Financial markets are an important component in the transmission of monetary policy and play a key role in fostering financial stability. Financial market development (FMD) aims at enhancing the capacity of the financial system to pool domestic savings and foreign capital in funding investment and consumption, and at enabling efficient risk-sharing. Deep and liquid markets promote transparent and efficient pricing of assets, attract a diverse investor base, and help transfer risk to parties willing and able to bear them. This volume contains papers that were originally prepared for a meeting of Deputy Governors of central banks from emerging market economies (EMEs), exploring issues related to FMD and its interaction with, as well as implications for, the conduct of monetary policy and financial stability.
Several of the papers offer insights into the changing nature of interactions between monetary policy and financial markets in EMEs. They discuss how market development influences the choice of policy targets and instruments, as well as the efficiency of domestic monetary transmission. They also discuss the importance of global factors in shaping domestic monetary conditions and how FMD has enabled central banks to extract useful information from financial markets.

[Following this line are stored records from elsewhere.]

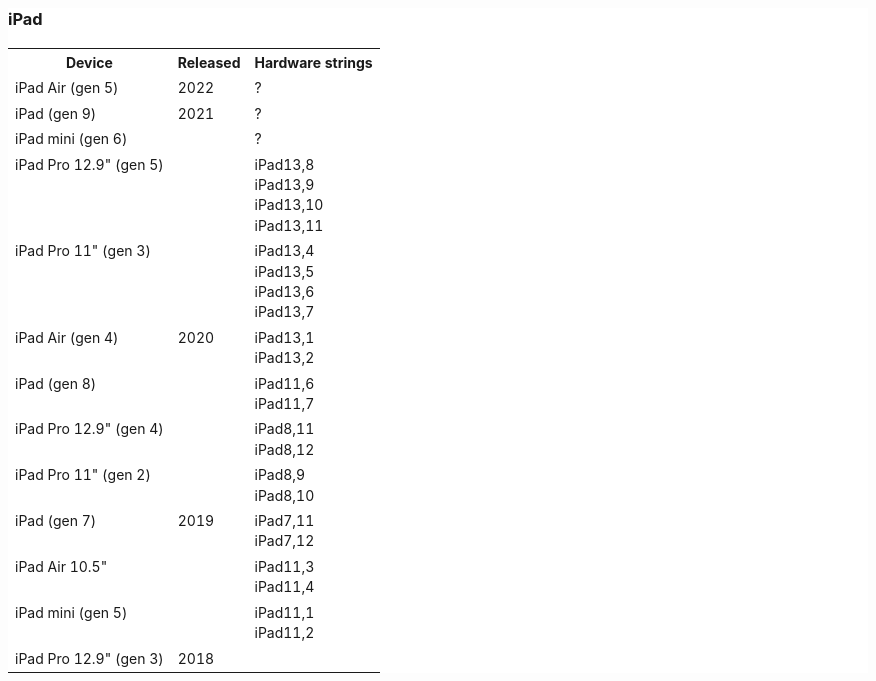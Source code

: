 ### iPad

<table>
  <tr>
    <th>Device</th>
    <th>Released</th>
    <th>Hardware strings</th>
  </tr>
  <tr>
    <td>iPad Air (gen 5)</td>
    <td>2022</td>
    <td>?</td>
  </tr>
  <tr>
    <td>iPad (gen 9)</td>
    <td rowspan="4">2021</td>
    <td>?</td>
  </tr>
  <tr>
    <td>iPad mini (gen 6)</td>
    <td>?</td>
  </tr>
  <tr>
    <td>iPad Pro 12.9" (gen 5)</td>
    <td>iPad13,8<br>iPad13,9<br>iPad13,10<br>iPad13,11</td>
  </tr>
  <tr>
    <td>iPad Pro 11" (gen 3)</td>
    <td>iPad13,4<br>iPad13,5<br>iPad13,6<br>iPad13,7</td>
  </tr>
  <tr>
    <td>iPad Air (gen 4)</td>
    <td rowspan="4">2020</td>
    <td>iPad13,1<br>iPad13,2</td>
  </tr>
  <tr>
    <td>iPad (gen 8)</td>
    <td>iPad11,6<br>iPad11,7</td>
  </tr>
  <tr>
    <td>iPad Pro 12.9" (gen 4)</td>
    <td>iPad8,11<br>iPad8,12</td>
  </tr>
  <tr>
    <td>iPad Pro 11" (gen 2)</td>
    <td>iPad8,9<br>iPad8,10</td>
  </tr>
  <tr>
    <td>iPad (gen 7)</td>
    <td rowspan="3">2019</td>
    <td>iPad7,11<br>iPad7,12</td>
  </tr>
  <tr>
    <td>iPad Air 10.5"</td>
    <td>iPad11,3<br>iPad11,4</td>
  </tr>
  <tr>
    <td>iPad mini (gen 5)</td>
    <td>iPad11,1<br>iPad11,2</td>
  </tr>
  <tr>
    <td>iPad Pro 12.9" (gen 3)</td>
    <td rowspan="3">2018</td>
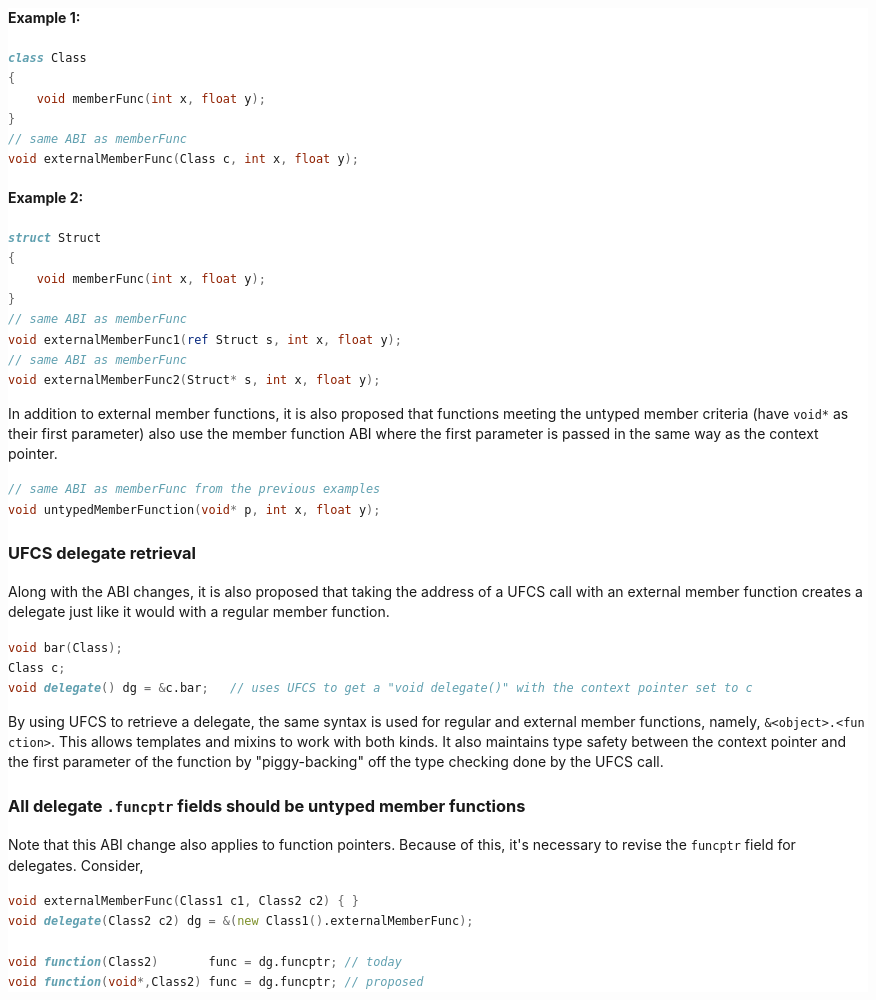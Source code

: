 #### Example 1:
```D
class Class
{
    void memberFunc(int x, float y);
}
// same ABI as memberFunc
void externalMemberFunc(Class c, int x, float y);
```

#### Example 2:
```D
struct Struct
{
    void memberFunc(int x, float y);
}
// same ABI as memberFunc
void externalMemberFunc1(ref Struct s, int x, float y);
// same ABI as memberFunc
void externalMemberFunc2(Struct* s, int x, float y);
```

In addition to external member functions, it is also proposed that functions meeting the untyped member criteria (have `void*` as their first parameter) also use the member function ABI where the first parameter is passed in the same way as the context pointer.
```D
// same ABI as memberFunc from the previous examples
void untypedMemberFunction(void* p, int x, float y);
```

### UFCS delegate retrieval

Along with the ABI changes, it is also proposed that taking the address of a UFCS call with an external member function creates a delegate just like it would with a regular member function.

```D
void bar(Class);
Class c;
void delegate() dg = &c.bar;   // uses UFCS to get a "void delegate()" with the context pointer set to c
```

By using UFCS to retrieve a delegate, the same syntax is used for regular and external member functions, namely, `&<object>.<function>`. This allows templates and mixins to work with both kinds. It also maintains type safety between the context pointer and the first parameter of the function by "piggy-backing" off the type checking done by the UFCS call.

### All delegate `.funcptr` fields should be untyped member functions

Note that this ABI change also applies to function pointers.  Because of this, it's necessary to revise the `funcptr` field for delegates.  Consider,

```D
void externalMemberFunc(Class1 c1, Class2 c2) { }
void delegate(Class2 c2) dg = &(new Class1().externalMemberFunc);

void function(Class2)       func = dg.funcptr; // today
void function(void*,Class2) func = dg.funcptr; // proposed
```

Another area covered by the papers in this volume relates to the financial stability implications of FMD. They point to the benefits of more developed markets in terms of enhanced resilience and efficiency in providing new tools to raise funds and manage risks, as well as to the risks associated with high foreign investor participation, growing private sector foreign currency debt levels and the growing role of non-bank financial institutions. The papers raise several policy challenges such as developing hedging markets, improving monitoring of FX flows, and implementing macroprudential tools and FX intervention.